- What you should do
Every entry must be duplicated precisely as written.

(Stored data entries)

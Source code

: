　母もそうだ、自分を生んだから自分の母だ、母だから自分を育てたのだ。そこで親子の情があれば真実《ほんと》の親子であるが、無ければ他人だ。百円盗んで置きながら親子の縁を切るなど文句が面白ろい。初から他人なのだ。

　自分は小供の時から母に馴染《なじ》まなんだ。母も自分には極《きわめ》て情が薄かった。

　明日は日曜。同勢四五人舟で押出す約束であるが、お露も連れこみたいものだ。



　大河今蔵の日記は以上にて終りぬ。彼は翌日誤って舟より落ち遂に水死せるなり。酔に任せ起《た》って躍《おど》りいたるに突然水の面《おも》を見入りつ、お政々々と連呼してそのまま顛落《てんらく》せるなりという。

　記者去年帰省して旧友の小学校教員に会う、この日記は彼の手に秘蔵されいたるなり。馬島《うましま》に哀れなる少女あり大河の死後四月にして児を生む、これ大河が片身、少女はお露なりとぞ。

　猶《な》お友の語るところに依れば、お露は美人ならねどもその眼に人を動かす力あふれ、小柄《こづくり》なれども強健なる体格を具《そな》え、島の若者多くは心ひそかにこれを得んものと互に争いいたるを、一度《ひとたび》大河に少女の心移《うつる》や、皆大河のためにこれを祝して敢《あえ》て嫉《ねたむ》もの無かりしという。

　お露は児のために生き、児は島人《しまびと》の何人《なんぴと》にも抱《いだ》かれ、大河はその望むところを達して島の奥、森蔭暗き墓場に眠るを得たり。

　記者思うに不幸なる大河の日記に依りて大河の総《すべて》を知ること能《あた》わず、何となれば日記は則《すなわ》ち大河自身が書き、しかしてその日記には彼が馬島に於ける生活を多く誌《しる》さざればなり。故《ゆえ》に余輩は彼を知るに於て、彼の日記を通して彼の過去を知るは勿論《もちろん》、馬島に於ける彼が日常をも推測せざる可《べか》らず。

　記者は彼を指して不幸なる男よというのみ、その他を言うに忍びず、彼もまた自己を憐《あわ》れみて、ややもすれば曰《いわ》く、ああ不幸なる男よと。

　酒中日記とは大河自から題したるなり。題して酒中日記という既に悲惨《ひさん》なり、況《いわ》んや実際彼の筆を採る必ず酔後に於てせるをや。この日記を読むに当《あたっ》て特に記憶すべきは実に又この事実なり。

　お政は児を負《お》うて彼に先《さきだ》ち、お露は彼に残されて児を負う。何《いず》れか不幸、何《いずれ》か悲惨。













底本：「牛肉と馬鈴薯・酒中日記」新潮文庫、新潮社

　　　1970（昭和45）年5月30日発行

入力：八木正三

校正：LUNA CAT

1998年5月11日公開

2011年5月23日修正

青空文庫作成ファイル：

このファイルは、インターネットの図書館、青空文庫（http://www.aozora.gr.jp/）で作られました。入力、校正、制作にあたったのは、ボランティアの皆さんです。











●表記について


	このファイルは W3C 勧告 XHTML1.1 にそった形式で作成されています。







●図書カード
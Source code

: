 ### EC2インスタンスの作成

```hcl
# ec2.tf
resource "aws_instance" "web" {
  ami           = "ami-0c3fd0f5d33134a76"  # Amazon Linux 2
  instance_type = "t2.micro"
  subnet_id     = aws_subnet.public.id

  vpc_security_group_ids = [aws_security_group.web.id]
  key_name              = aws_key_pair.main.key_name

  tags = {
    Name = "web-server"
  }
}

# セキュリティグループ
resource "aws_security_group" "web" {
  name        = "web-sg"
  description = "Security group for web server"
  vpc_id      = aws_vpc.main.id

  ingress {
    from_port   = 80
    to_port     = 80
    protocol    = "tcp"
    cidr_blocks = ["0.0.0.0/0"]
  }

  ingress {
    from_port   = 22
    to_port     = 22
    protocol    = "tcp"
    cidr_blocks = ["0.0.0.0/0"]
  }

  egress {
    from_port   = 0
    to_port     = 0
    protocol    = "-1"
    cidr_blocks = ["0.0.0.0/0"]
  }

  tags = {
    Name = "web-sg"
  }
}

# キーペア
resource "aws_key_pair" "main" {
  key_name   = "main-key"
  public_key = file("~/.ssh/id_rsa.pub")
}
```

- Result of this exercise
Source code

:　母もそうだ、自分を生んだから自分の母だ、母だから自分を育てたのだ。そこで親子の情があれば真実《ほんと》の親子であるが、無ければ他人だ。百円盗んで置きながら親子の縁を切るなど文句が面白ろい。初から他人なのだ。

　自分は小供の時から母に馴染《なじ》まなんだ。母も自分には極《きわめ》て情が薄かった。

　明日は日曜。同勢四五人舟で押出す約束であるが、お露も連れこみたいものだ。



　大河今蔵の日記は以上にて終りぬ。彼は翌日誤って舟より落ち遂に水死せるなり。酔に任せ起《た》って躍《おど》りいたるに突然水の面《おも》を見入りつ、お政々々と連呼してそのまま顛落《てんらく》せるなりという。

　記者去年帰省して旧友の小学校教員に会う、この日記は彼の手に秘蔵されいたるなり。馬島《うましま》に哀れなる少女あり大河の死後四月にして児を生む、これ大河が片身、少女はお露なりとぞ。

　猶《な》お友の語るところに依れば、お露は美人ならねどもその眼に人を動かす力あふれ、小柄《こづくり》なれども強健なる体格を具《そな》え、島の若者多くは心ひそかにこれを得んものと互に争いいたるを、一度《ひとたび》大河に少女の心移《うつる》や、皆大河のためにこれを祝して敢《あえ》て嫉《ねたむ》もの無かりしという。

　お露は児のために生き、児は島人《しまびと》の何人《なんぴと》にも抱《いだ》かれ、大河はその望むところを達して島の奥、森蔭暗き墓場に眠るを得たり。

　記者思うに不幸なる大河の日記に依りて大河の総《すべて》を知ること能《あた》わず、何となれば日記は則《すなわ》ち大河自身が書き、しかしてその日記には彼が馬島に於ける生活を多く誌《しる》さざればなり。故《ゆえ》に余輩は彼を知るに於て、彼の日記を通して彼の過去を知るは勿論《もちろん》、馬島に於ける彼が日常をも推測せざる可《べか》らず。

　記者は彼を指して不幸なる男よというのみ、その他を言うに忍びず、彼もまた自己を憐《あわ》れみて、ややもすれば曰《いわ》く、ああ不幸なる男よと。

　酒中日記とは大河自から題したるなり。題して酒中日記という既に悲惨《ひさん》なり、況《いわ》んや実際彼の筆を採る必ず酔後に於てせるをや。この日記を読むに当《あたっ》て特に記憶すべきは実に又この事実なり。

　お政は児を負《お》うて彼に先《さきだ》ち、お露は彼に残されて児を負う。何《いず》れか不幸、何《いずれ》か悲惨。













底本：「牛肉と馬鈴薯・酒中日記」新潮文庫、新潮社

　　　1970（昭和45）年5月30日発行

入力：八木正三

校正：LUNA CAT

1998年5月11日公開

2011年5月23日修正

青空文庫作成ファイル：

このファイルは、インターネットの図書館、青空文庫（http://www.aozora.gr.jp/）で作られました。入力、校正、制作にあたったのは、ボランティアの皆さんです。











●表記について


	このファイルは W3C 勧告 XHTML1.1 にそった形式で作成されています。







●図書カード
Source code

: ### EC2インスタンスの作成

```hcl
# ec2.tf
resource "aws_instance" "web" {
  ami           = "ami-0c3fd0f5d33134a76"  # Amazon Linux 2
  instance_type = "t2.micro"
  subnet_id     = aws_subnet.public.id

  vpc_security_group_ids = [aws_security_group.web.id]
  key_name              = aws_key_pair.main.key_name

  tags = {
    Name = "web-server"
  }
}

# セキュリティグループ
resource "aws_security_group" "web" {
  name        = "web-sg"
  description = "Security group for web server"
  vpc_id      = aws_vpc.main.id

  ingress {
    from_port   = 80
    to_port     = 80
    protocol    = "tcp"
    cidr_blocks = ["0.0.0.0/0"]
  }

  ingress {
    from_port   = 22
    to_port     = 22
    protocol    = "tcp"
    cidr_blocks = ["0.0.0.0/0"]
  }

  egress {
    from_port   = 0
    to_port     = 0
    protocol    = "-1"
    cidr_blocks = ["0.0.0.0/0"]
  }

  tags = {
    Name = "web-sg"
  }
}

# キーペア
resource "aws_key_pair" "main" {
  key_name   = "main-key"
  public_key = file("~/.ssh/id_rsa.pub")
}
```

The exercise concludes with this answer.